One of the things I talk about extensively in workshop is the fact that my journals are not art journals.  The pages aren’t planned with emphasis on the final product.  They are a vital part of how I process life.  They are part of my spiritual practice and they ultimately inform my art, as I don’t differentiate between the two.  I write lists, draw, glue things down and capture thoughts.  In the pages and with a camera, I am in my life and listening to the Holy Spirit.
Let Go

{paper tape, white Jelly Roll pen, ink pad, tissue paper, acrylic paint, magazine cut out, stamps, graphite}

Empty pages create space and safety which ultimately allow me to be victorious over the Blank Page Bully.  Empty pages make my practice more contemplative and less like a battle.  Well, maybe still a battle, but one where I’m a ninja not a stormtrooper.  Here’s to climbing over fears, worries and stalls, one empty page at a time.
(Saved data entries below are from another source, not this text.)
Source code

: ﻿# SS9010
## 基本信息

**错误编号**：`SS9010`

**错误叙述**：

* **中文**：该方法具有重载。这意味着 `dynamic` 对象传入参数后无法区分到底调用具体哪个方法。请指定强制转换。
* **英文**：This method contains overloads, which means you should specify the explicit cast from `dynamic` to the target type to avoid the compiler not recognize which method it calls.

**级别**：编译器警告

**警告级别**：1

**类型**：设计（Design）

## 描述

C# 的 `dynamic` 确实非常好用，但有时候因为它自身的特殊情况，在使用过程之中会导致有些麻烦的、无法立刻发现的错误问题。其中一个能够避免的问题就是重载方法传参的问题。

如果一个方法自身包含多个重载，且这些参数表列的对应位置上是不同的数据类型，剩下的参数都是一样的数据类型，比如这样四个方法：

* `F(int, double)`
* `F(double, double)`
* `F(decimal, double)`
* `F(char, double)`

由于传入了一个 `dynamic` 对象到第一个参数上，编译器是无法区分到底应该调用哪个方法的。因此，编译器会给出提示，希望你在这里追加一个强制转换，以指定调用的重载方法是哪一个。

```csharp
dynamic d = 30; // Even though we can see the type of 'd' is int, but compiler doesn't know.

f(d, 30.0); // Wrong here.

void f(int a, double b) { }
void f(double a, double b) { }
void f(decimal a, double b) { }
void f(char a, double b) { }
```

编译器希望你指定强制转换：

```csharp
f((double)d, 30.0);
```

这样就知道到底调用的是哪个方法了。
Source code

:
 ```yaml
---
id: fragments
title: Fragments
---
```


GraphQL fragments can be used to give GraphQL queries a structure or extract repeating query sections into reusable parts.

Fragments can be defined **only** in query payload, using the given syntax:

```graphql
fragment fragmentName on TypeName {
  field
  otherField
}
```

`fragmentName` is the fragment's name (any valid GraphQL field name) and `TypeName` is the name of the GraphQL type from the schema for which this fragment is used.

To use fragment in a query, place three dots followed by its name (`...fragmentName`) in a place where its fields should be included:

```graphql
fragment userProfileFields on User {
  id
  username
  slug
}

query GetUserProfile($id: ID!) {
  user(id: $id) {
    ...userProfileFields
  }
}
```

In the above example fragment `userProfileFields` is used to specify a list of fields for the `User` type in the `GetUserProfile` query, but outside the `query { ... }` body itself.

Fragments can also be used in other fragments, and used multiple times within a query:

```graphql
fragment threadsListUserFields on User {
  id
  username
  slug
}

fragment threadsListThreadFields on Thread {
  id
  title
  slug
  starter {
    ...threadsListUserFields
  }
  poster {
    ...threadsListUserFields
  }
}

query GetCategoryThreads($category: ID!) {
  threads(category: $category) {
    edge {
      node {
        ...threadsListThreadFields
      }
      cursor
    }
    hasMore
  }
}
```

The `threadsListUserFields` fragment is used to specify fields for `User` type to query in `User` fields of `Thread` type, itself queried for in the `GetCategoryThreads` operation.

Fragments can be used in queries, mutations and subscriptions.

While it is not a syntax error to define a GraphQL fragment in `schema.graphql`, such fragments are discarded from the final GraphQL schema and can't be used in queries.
By | 2016-10-19T14:20:33+00:00 September 17th, 2012|Art in the Crevices, Behind the Pages, Journals|8 Comments

About the Author:

I create containers for words and paint and I fill them. I craft safe, sacred spaces for people to wrestle, create, heal and shout from the mountain tops.   And I teach people to do all of these things for themselves.
  • But an empty page says, “Hey there, your mind looks full. Why don’t you put those words and ideas over here. In this box. On this pretty paper.” <—- I love your perspective on empty pages vs. blank pages. You have totally inspired me once again!!! Setting aside a longer period of time to do a few spreads (to be starters for later) is now calling to me. Thank you for sharing your process. xoxo

  • Jennifer, I’m delighted to return the inspiration favor. Not only are your abstracts a delight, but seeing you in action is magical!

  • Becky

    My heart and my eyes just filled as I read through this. So ready to be back in the process. Started reading through Artist’s Way again this weekend and am on day two of morning pages (in earnest). It has been unsettling to realize that the good in life can distract me almost as much as the bad derails me.

  • Becky, As usual, pages lead to revelation. “…the good in life can distract me almost as much as the bad derails me.” So simple. So deep. So true. Love you friend!

  • Liz

    “Once I’ve made a handful of pages, I even free myself from writing things down in order. I just find the empty space that matches what I have to say…or glue, or sketch.” In addition to blank vs. empty, I struggle with the compulsion to keep events, thoughts, emotions linear. I’ve been working on that, and it’s another place that requires a conscious effort (and I do mean effort) to let go. Something else: “Finding an empty space that matches…” then exercising my choice to move into that space, wherever it is, is a metaphor for how I want my life to be. I want to find the place that matches me and step in, but I can’t seem to overcome whatever obstacles (actual limitations or ones I’ve made in my head) and insert myself. In my pages, it’s all up to me. I have one page that says “Sometimes it really does get to be all about you.” Thank you for sharing, Betsy.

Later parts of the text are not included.